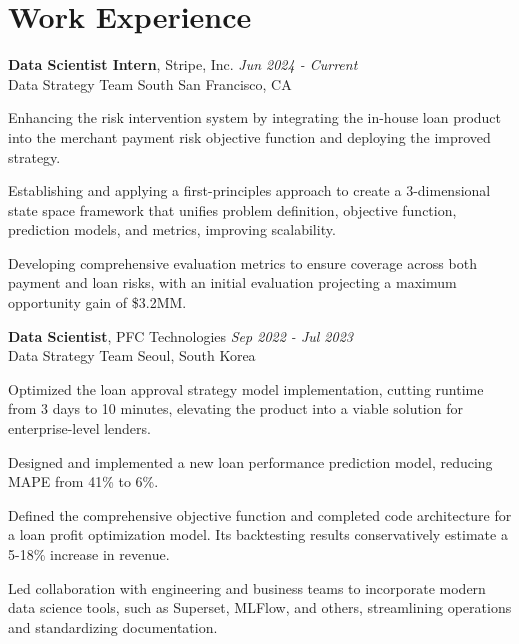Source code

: \section{\mysidestyle Work Experience}

\textbf{Data Scientist Intern}, Stripe, Inc. \hfill \textsl{Jun 2024 - Current}\\
Data Strategy Team \hfill South San Francisco, CA

\begin{list2}
    \item {Enhancing the risk intervention system by integrating the in-house loan product into the merchant payment risk objective function and deploying the improved strategy.}
    \item {Establishing and applying a first-principles approach to create a 3-dimensional state space framework that unifies problem definition, objective function, prediction models, and metrics, improving scalability.}
    \item {Developing comprehensive evaluation metrics to ensure coverage across both payment and loan risks, with an initial evaluation projecting a maximum opportunity gain of \$3.2MM.}
\end{list2}

\textbf{Data Scientist}, PFC Technologies \hfill \textsl{Sep 2022 - Jul 2023}\\
Data Strategy Team \hfill Seoul, South Korea

\begin{list2}
    \item {Optimized the loan approval strategy model implementation, cutting runtime from 3 days to 10 minutes, elevating the product into a viable solution for enterprise-level lenders.}
    \item {Designed and implemented a new loan performance prediction model, reducing MAPE from 41\% to 6\%.}
    \item {Defined the comprehensive objective function and completed code architecture for a loan profit optimization model. Its backtesting results conservatively estimate a 5-18\% increase in revenue.}
    \item {Led collaboration with engineering and business teams to incorporate modern data science tools, such as Superset, MLFlow, and others, streamlining operations and standardizing documentation.}
\end{list2}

----

WORK INSTRUCTIONS: Each record must be set down again without alteration, and no picture may be carried over.

SOLVED EXERCISE:
Source code

: \section{\mysidestyle Work Experience}

\textbf{Data Scientist Intern}, Stripe, Inc. \hfill \textsl{Jun 2024 - Current}\\
Data Strategy Team \hfill South San Francisco, CA

\begin{list2}
    \item {Enhancing the risk intervention system by integrating the in-house loan product into the merchant payment risk objective function and deploying the improved strategy.}
    \item {Establishing and applying a first-principles approach to create a 3-dimensional state space framework that unifies problem definition, objective function, prediction models, and metrics, improving scalability.}
    \item {Developing comprehensive evaluation metrics to ensure coverage across both payment and loan risks, with an initial evaluation projecting a maximum opportunity gain of \$3.2MM.}
\end{list2}

\textbf{Data Scientist}, PFC Technologies \hfill \textsl{Sep 2022 - Jul 2023}\\
Data Strategy Team \hfill Seoul, South Korea

\begin{list2}
    \item {Optimized the loan approval strategy model implementation, cutting runtime from 3 days to 10 minutes, elevating the product into a viable solution for enterprise-level lenders.}
    \item {Designed and implemented a new loan performance prediction model, reducing MAPE from 41\% to 6\%.}
    \item {Defined the comprehensive objective function and completed code architecture for a loan profit optimization model. Its backtesting results conservatively estimate a 5-18\% increase in revenue.}
    \item {Led collaboration with engineering and business teams to incorporate modern data science tools, such as Superset, MLFlow, and others, streamlining operations and standardizing documentation.}
\end{list2}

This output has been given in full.